Albert Camus, The Plague, and The Outsider

These two masterpieces are not included because of their novelistic qualities—great as they are. The Outsider is a triumph of literary achievement equal to Kafka at his greatest. The Plague has a very different style and lacks the stunning literary polish and lapidary style of its slimmer companion. Both must, however, in the context of intellectual sensibility, be read as part of a dialogue. The Outsider poses the question. The Plague is Camus's answer. I include Camus for two reasons: first, my self-understanding and self-definition as teacher and only secondarily as scholar. And second, as a substitute for my failure—a sign of my own intellectual limitation—to select a contribution explicitly in the realm of moral philosophy. I put in my hours with Plato and Kant and profited immensely from latter-day moral philosophers, notably Bernard Williams. But I cannot consciously discern their impact on my own intellectual outlook.

Legal studies and the law so easily slip into the realm of social science and outside the realm of humanities. And the word “Justice” becomes a banished word in the halls of legal learning. At the critical moment, it is not deciding what the correct moral choice is nor the reason one should pursue it (the main preoccupation of those concerned with practical reason) that is central in one's life and in one's life as a teacher. Outside the classroom, we rarely find ourselves on a railway track having to decide whether to send a hurtling train down one siding on which eight persons are tied or down another on which ten are tied. Moral choices are usually clear.
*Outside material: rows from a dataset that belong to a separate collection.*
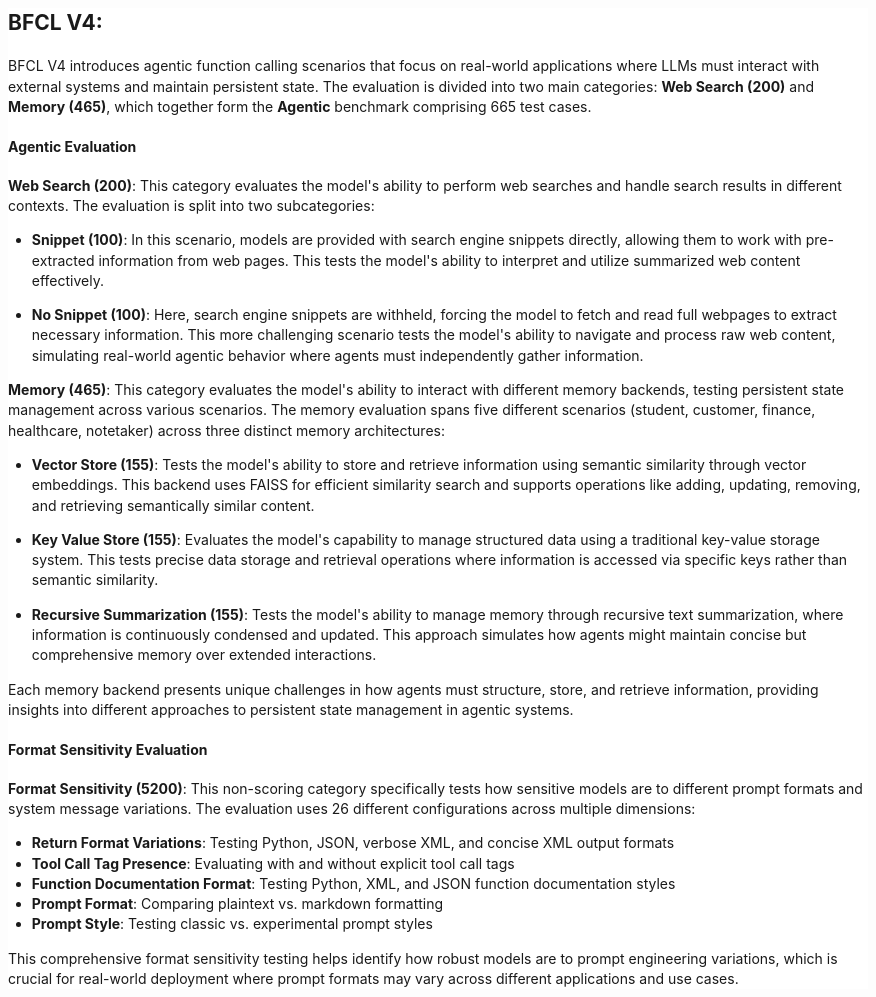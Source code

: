 ## BFCL V4:

BFCL V4 introduces agentic function calling scenarios that focus on real-world applications where LLMs must interact with external systems and maintain persistent state. The evaluation is divided into two main categories: **Web Search (200)** and **Memory (465)**, which together form the **Agentic** benchmark comprising 665 test cases.

#### Agentic Evaluation

**Web Search (200)**: This category evaluates the model's ability to perform web searches and handle search results in different contexts. The evaluation is split into two subcategories:

- **Snippet (100)**: In this scenario, models are provided with search engine snippets directly, allowing them to work with pre-extracted information from web pages. This tests the model's ability to interpret and utilize summarized web content effectively.

- **No Snippet (100)**: Here, search engine snippets are withheld, forcing the model to fetch and read full webpages to extract necessary information. This more challenging scenario tests the model's ability to navigate and process raw web content, simulating real-world agentic behavior where agents must independently gather information.

**Memory (465)**: This category evaluates the model's ability to interact with different memory backends, testing persistent state management across various scenarios. The memory evaluation spans five different scenarios (student, customer, finance, healthcare, notetaker) across three distinct memory architectures:

- **Vector Store (155)**: Tests the model's ability to store and retrieve information using semantic similarity through vector embeddings. This backend uses FAISS for efficient similarity search and supports operations like adding, updating, removing, and retrieving semantically similar content.

- **Key Value Store (155)**: Evaluates the model's capability to manage structured data using a traditional key-value storage system. This tests precise data storage and retrieval operations where information is accessed via specific keys rather than semantic similarity.

- **Recursive Summarization (155)**: Tests the model's ability to manage memory through recursive text summarization, where information is continuously condensed and updated. This approach simulates how agents might maintain concise but comprehensive memory over extended interactions.

Each memory backend presents unique challenges in how agents must structure, store, and retrieve information, providing insights into different approaches to persistent state management in agentic systems.

#### Format Sensitivity Evaluation

**Format Sensitivity (5200)**: This non-scoring category specifically tests how sensitive models are to different prompt formats and system message variations. The evaluation uses 26 different configurations across multiple dimensions:

- **Return Format Variations**: Testing Python, JSON, verbose XML, and concise XML output formats
- **Tool Call Tag Presence**: Evaluating with and without explicit tool call tags
- **Function Documentation Format**: Testing Python, XML, and JSON function documentation styles  
- **Prompt Format**: Comparing plaintext vs. markdown formatting
- **Prompt Style**: Testing classic vs. experimental prompt styles

This comprehensive format sensitivity testing helps identify how robust models are to prompt engineering variations, which is crucial for real-world deployment where prompt formats may vary across different applications and use cases.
But will we pursue them? This is the great lesson we need to impart to our students. In this respect, Camus is second to none.

Part of The Outsider's literary power is manifest in the shock one experiences when one realizes the failure to be truly shocked by its protagonist's shocking act on the beach. The unwilling impregnation of moral meaninglessness in one's own soul leaves the reader agitated and confounded. Camus, too, antedates much subsequent heavy breathing concerning moral relativism and the like. For him, there is no abstract, philosophical moral relativism. It is the dilemma of the lived life, the immoral act committed without immoral motive, the confounding of our notion of evil and, hence, of good. The magnification of this meaninglessness onto the social realm is hoary. This is, of course, one of the greatest challenges not only to our very individual and social self-understanding but to any intellectual reflection in the field of the humanities.

The Plague does not proceed from a different premise. The existential choice is present. But in an altogether quiet, antiheroic, inarticulate, seemingly “meaningless” manner, the moral option is decisively, and fatefully, chosen and, ultimately—as a reply to the challenge—may be demanded and expected. If, indeed, in most life situations our dilemma is not “what to do” but whether we will have to the fortitude to do that which we know ought to be done, the quiet lesson of The Plague beckons.

Erich Auerbach, Mimesis: The Representation of Reality in Western Literature

Mimesis by Auerbach is, biographically, an act of intellectual heroism. Living in exile in Istanbul, removed from his scholarly ambience and sources amidst a world in which civilization seemed to be coming to an end, he created a landmark in the history of European ideas.

The book does not fall easily into any discipline. In a glance to the premodern, it is not consciously self-reflective but presents tout court a series of studies on Homer and the Bible and the New Testament and Dante and so forth. The breadth is monumental. The depth still astonishes today. Is it literary criticism? Philosophy? History? All of the above. It is about the study of life itself and, critically, its representation.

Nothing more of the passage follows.